This Mexico City editorial was shot at sunrise by Emma Mullins, and it came together the way the best ideas usually do, without a plan or pressure. “My personal connection to Mexico City served as inspiration for this shoot,” Emma shares. “I’ve been traveling there regularly this year, and the city completely stole my heart. I wanted to showcase how beautiful it can be as an elopement destination, from the unique architecture, colorful murals, and endless history everywhere you look. Essentially, the idea was to let the city itself be the backdrop and inspiration.”
Under the Domes
The day starts at Palacio de Bellas Artes, and from the very first frame, the scale is clear. This isn’t just a pretty backdrop. It’s one of Mexico City’s most iconic cultural landmarks, home to opera, ballet, and major art institutions. The kind of building you feel before you fully register it: massive stone, sharp symmetry, those unmistakable domes you can spot from almost anywhere in the city.
Even at sunrise, with the streets almost completely empty, the place never felt quiet in the usual sense. It carries so much cultural memory that the atmosphere stays charged, even when no one is around. That feeling set the tone for the entire session right away.

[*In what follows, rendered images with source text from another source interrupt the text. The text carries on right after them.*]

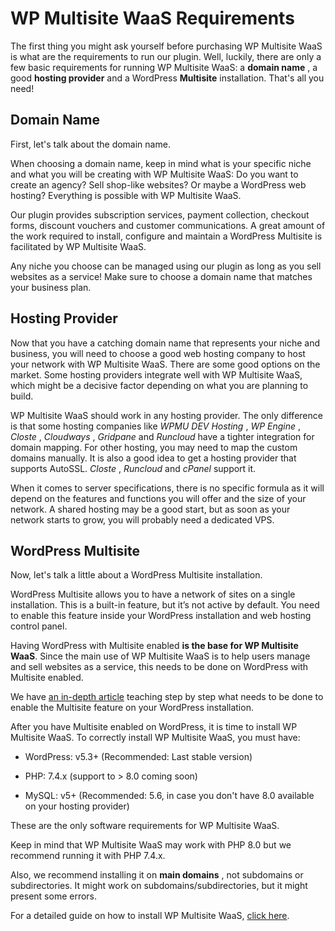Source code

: # WP Multisite WaaS Requirements

The first thing you might ask yourself before purchasing WP Multisite WaaS is what are the requirements to run our plugin. Well, luckily, there are only a few basic requirements for running WP Multisite WaaS: a **domain name** , a good **hosting provider** and a WordPress **Multisite** installation. That's all you need!

## Domain Name

First, let's talk about the domain name.

When choosing a domain name, keep in mind what is your specific niche and what you will be creating with WP Multisite WaaS: Do you want to create an agency? Sell shop-like websites? Or maybe a WordPress web hosting? Everything is possible with WP Multisite WaaS.

Our plugin provides subscription services, payment collection, checkout forms, discount vouchers and customer communications. A great amount of the work required to install, configure and maintain a WordPress Multisite is facilitated by WP Multisite WaaS.

Any niche you choose can be managed using our plugin as long as you sell websites as a service! Make sure to choose a domain name that matches your business plan.

## Hosting Provider

Now that you have a catching domain name that represents your niche and business, you will need to choose a good web hosting company to host your network with WP Multisite WaaS. There are some good options on the market. Some hosting providers integrate well with WP Multisite WaaS, which might be a decisive factor depending on what you are planning to build.

WP Multisite WaaS should work in any hosting provider. The only difference is that some hosting companies like _WPMU DEV Hosting_ , _WP Engine_ , _Closte_ , _Cloudways_ , _Gridpane_ and _Runcloud_ have a tighter integration for domain mapping. For other hosting, you may need to map the custom domains manually. It is also a good idea to get a hosting provider that supports AutoSSL. _Closte_ , _Runcloud_ and _cPanel_ support it.

When it comes to server specifications, there is no specific formula as it will depend on the features and functions you will offer and the size of your network. A shared hosting may be a good start, but as soon as your network starts to grow, you will probably need a dedicated VPS.

## WordPress Multisite

Now, let's talk a little about a WordPress Multisite installation.

WordPress Multisite allows you to have a network of sites on a single installation. This is a built-in feature, but it’s not active by default. You need to enable this feature inside your WordPress installation and web hosting control panel.

Having WordPress with Multisite enabled **is the base for WP Multisite WaaS**. Since the main use of WP Multisite WaaS is to help users manage and sell websites as a service, this needs to be done on WordPress with Multisite enabled.

We have [an in-depth article](https://help.wpultimo.com/article/265-how-do-i-install-wordpress-multisite) teaching step by step what needs to be done to enable the Multisite feature on your WordPress installation.

After you have Multisite enabled on WordPress, it is time to install WP Multisite WaaS. To correctly install WP Multisite WaaS, you must have:

  * WordPress: v5.3+ (Recommended: Last stable version)

  * PHP: 7.4.x (support to > 8.0 coming soon)

  * MySQL: v5+ (Recommended: 5.6, in case you don't have 8.0 available on your hosting provider)

These are the only software requirements for WP Multisite WaaS.

Keep in mind that WP Multisite WaaS may work with PHP 8.0 but we recommend running it with PHP 7.4.x.

Also, we recommend installing it on **main domains** , not subdomains or subdirectories. It might work on subdomains/subdirectories, but it might present some errors.

For a detailed guide on how to install WP Multisite WaaS, [click here](https://help.wpultimo.com/article/360-installing-wp-ultimo).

Emma puts it simply: “El Palacio is one of my favorite landmarks in the city. You can recognize its signature domes from anywhere, and it always feels powerful and grounding.”
In the photographs, Emma works with that scale in a very deliberate way. She shoots wide to include the full facade, allowing the couple, Pedro and Luisella, to become a small but intentional detail within the composition. The intimacy comes through in simple, readable gestures: standing shoulder to shoulder, walking closely, pausing together on the steps, holding hands without performing for the camera.
Shot Like a Film
From there, the story loosens up inside Alameda Central, the oldest public park in North America. By day, it is crowded and noisy. At sunrise, it becomes something else entirely.
“I had never seen Alameda Central so empty of people,” Emma says. “It was almost unrecognizable. The quiet streets, warm light, and calm atmosphere gave the session an almost cinematic feel.”
This is where the shoot fully leans into movement. There is walking, laughing, turning, and dancing, all happening naturally. The fountain becomes a visual anchor, and it immediately triggers something familiar. Fountains in film are rarely accidental. They show up in moments of release, chaos, romance, or emotional pivot points.
Think of the fountain scene in Sex and the City, or The Princess Diaries, where a public splash becomes part of a character’s transformation. Even Atonement used fountains as a charged visual moment, elegant on the surface but emotionally loaded underneath.
Here, the fountain works the same way. It turns the editorial into a scene rather than a setup. The couple looks like characters who wandered into the frame and forgot the camera was there.
Their looks support this feeling perfectly. Luisella wears a simple, non-white silk dress by Enza Costa, sourced from Mad Woman, while Pedro stays classic in a black suit. Just like in film, the clothes never explain the characters. The characters explain the clothes.
The Beauty of Too Much
The final chapter unfolds at La Casa de los Azulejos, an 18th-century building covered entirely in blue-and-white tiles. This is where the editorial fully embraces Mexico City’s visual language.
This space is layered, patterned, and unapologetically detailed. Nothing fades into the background. This is where the idea of “more is more” stops being a phrase and starts being a feeling. “There is endless history everywhere you look,” Emma says. “From colorful murals to architecture and textures, the city itself became our decor.”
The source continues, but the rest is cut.